Among the records below, find each line containing the word "helps" and copy it.

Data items
______

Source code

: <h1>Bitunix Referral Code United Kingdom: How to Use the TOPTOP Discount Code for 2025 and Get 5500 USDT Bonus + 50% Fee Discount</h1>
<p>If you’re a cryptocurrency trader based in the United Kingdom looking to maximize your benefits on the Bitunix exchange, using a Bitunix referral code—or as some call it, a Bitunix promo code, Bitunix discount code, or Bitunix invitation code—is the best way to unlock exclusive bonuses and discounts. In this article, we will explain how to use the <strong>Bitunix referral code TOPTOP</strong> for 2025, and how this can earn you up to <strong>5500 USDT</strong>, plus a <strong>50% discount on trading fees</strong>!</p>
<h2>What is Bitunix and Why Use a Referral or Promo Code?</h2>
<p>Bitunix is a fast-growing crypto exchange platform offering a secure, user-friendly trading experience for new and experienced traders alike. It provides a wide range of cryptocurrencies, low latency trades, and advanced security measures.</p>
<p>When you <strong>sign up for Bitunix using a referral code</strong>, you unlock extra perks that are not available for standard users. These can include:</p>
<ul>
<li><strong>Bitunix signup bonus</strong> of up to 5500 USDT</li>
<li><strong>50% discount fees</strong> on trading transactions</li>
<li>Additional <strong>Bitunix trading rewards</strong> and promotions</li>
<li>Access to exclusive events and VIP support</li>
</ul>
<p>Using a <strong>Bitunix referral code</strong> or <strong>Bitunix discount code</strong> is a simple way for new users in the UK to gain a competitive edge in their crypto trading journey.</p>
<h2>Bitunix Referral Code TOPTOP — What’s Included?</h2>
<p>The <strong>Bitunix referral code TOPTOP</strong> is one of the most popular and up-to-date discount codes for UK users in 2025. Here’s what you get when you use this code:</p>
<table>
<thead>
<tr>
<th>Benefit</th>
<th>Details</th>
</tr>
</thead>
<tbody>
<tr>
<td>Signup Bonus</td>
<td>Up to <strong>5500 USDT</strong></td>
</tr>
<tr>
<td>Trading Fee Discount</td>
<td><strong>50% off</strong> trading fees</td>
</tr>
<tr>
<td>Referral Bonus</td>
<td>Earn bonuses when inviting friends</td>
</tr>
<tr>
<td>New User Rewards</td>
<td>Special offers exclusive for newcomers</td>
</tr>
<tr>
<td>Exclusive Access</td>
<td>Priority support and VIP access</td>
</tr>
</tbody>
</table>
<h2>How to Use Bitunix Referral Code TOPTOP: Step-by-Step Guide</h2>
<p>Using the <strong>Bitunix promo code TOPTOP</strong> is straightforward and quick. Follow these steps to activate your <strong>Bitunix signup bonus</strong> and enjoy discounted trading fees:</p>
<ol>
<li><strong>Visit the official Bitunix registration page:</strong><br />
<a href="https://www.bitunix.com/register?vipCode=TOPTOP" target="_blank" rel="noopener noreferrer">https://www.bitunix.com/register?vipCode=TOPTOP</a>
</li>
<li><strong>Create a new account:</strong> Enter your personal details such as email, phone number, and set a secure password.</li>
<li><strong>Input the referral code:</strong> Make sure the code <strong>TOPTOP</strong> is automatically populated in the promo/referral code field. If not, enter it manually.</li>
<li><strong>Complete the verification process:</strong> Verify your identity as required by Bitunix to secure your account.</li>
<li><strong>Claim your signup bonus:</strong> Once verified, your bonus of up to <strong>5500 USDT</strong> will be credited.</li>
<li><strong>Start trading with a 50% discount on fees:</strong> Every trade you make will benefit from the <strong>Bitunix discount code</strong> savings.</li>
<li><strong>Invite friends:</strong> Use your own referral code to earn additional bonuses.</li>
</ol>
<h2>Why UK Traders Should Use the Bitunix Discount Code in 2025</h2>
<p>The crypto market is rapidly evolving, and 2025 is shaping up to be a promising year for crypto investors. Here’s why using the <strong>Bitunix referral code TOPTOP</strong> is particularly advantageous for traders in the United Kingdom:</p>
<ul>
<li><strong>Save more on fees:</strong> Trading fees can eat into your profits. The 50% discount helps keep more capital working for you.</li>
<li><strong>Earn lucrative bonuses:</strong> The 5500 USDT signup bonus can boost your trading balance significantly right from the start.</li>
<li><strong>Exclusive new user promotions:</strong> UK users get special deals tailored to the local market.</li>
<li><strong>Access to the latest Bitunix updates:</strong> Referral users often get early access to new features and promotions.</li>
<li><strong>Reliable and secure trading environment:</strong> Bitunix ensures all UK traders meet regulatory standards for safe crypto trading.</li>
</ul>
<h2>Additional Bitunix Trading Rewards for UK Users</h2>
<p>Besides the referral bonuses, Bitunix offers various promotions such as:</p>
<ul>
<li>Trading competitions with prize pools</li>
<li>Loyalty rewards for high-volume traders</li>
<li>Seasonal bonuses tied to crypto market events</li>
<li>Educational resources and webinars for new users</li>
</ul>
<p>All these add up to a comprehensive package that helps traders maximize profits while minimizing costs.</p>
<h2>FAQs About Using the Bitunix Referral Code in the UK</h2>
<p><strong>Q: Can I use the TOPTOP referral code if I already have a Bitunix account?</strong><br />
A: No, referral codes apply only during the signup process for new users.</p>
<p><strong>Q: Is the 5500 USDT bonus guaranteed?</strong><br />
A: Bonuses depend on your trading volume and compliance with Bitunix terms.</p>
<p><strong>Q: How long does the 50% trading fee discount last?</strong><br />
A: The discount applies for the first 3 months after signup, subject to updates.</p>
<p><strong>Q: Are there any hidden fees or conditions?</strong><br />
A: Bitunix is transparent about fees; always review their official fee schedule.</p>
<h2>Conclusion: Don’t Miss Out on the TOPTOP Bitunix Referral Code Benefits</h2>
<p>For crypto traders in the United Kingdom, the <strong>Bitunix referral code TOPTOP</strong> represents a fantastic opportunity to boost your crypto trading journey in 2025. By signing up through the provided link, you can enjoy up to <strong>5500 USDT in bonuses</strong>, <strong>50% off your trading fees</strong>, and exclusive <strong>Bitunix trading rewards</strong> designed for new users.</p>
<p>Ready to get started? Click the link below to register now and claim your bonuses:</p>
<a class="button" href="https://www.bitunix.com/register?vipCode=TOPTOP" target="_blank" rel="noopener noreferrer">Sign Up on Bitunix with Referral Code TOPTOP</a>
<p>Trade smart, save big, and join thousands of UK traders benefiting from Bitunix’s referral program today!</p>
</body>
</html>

______

→ **Exercise response**
<li><strong>Save more on fees:</strong> Trading fees can eat into your profits. The 50% discount helps keep more capital working for you.</li>
<p>All these add up to a comprehensive package that helps traders maximize profits while minimizing costs.</p>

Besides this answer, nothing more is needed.